Une revanche personnelle en quelque sorte ! Cela dit, je suis content de l’effet Rancho sur les alpins de l’équipe de France, car on les a toujours critiqué en disant qu’ils étaient froids et pas cools, mais c’est le milieu le plus sain du ski, celui de la vraie compétition ! Tu ne peux pas tricher, il y a un chrono et basta ! Les gars sont droits, honnêtes. Rancho, c’est finalement un moyen de partager autre chose avec eux que des conférences de presse ou des interviews dans les raquettes d’arrivée où ils ne parlent que de performance.
Les alpins nous ont fait totalement confiance. Ils savaient qu’on allait faire les cons mais sans les ridiculiser ou se servir d’eux. Nous sommes toujours bienveillants. D’ailleurs, certains journalistes hallucinent que nous puissions tourner avec des stars comme Alexis Pinturault, Tessa Worley ou Martin Fourcade, qui avait décalé tous ces rendez-vous pour nous inviter à tourner 3 heures chez lui !
Rancho, c’est avant tout un travail d’équipe avec ton vieux pote réalisateur Dino Raffault et Thibaut Gachet à la caméra et au montage. Le soin apporté à l’écriture différencie votre webserie des autres productions ?
Oui, la différence avec les autres webseries, c’est qu’on consacre plus de temps à l’écriture qu’au tournage. Les autres mettent en avant la performance sportive, nous pas du tout. Il y a toujours une performance, c’est vrai, en fin d’épisode avec le saut à ski ou la descente, et on construit tout le film pour en arriver là. Mais la performance est au deuxième plan, on veut surtout raconter le milieu, faire découvrir aux fondeurs l’esprit du KL, le ski étant plein de petits univers qui se regardent entre eux.

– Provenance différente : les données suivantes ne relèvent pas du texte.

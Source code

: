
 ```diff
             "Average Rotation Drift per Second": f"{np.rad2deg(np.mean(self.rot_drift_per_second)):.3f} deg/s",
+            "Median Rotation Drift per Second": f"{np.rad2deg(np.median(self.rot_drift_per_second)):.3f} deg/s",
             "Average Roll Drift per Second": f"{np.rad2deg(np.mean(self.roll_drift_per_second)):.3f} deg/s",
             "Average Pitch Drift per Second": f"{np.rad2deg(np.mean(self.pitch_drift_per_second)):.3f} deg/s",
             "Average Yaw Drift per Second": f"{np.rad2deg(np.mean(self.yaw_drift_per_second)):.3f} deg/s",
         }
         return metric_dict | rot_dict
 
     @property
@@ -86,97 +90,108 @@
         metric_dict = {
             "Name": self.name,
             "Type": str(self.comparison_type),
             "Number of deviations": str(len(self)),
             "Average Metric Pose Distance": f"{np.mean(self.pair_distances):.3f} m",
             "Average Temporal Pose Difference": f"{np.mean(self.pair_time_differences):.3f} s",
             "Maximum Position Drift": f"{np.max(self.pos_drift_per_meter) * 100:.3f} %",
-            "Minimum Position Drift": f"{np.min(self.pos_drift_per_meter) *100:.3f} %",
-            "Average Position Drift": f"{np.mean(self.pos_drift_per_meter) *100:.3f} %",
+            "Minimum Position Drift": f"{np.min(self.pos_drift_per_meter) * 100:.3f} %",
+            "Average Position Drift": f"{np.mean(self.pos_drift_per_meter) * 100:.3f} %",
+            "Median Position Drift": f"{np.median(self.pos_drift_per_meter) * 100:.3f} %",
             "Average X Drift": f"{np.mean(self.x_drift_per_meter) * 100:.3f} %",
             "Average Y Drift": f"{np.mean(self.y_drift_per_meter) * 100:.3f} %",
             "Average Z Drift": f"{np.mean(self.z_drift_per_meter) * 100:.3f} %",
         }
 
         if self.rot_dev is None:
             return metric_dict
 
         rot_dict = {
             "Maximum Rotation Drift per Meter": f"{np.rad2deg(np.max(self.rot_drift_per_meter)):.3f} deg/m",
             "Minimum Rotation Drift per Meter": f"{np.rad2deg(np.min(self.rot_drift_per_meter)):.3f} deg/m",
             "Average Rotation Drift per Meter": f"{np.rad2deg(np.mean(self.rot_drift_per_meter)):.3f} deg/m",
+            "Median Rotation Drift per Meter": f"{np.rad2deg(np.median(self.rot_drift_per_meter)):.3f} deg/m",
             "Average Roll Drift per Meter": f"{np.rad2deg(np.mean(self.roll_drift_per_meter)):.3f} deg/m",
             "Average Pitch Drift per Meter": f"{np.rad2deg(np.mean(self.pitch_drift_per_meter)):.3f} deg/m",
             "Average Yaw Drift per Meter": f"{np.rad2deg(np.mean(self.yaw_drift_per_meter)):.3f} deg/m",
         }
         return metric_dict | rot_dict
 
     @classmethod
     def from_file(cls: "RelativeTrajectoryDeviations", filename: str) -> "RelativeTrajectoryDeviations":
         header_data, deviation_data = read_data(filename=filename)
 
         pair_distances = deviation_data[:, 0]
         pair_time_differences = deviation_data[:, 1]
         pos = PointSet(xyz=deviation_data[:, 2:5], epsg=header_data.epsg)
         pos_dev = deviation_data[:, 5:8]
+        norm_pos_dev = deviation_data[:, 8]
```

Concrètement, on écrit pendant environ dix demi-matinées, avec Dino. On prend un tableau blanc, on met nos mots- clés, on essaye de découper, de faire un squelette en 3 ou 4 parties, on joue avec les clichés, pour créer des liens entre les parties du film. Un épisode de 10 ou 17 minutes, c’est long à tenir, il faut qu’il y ait du rythme, c’est le plus dur. L’objectif est que nos héros mis en scène dans l’épisode aiment le film. Quand un athlète nous dit qu’il est fier d’avoir participé, c’est la meilleure preuve de réussite de Rancho.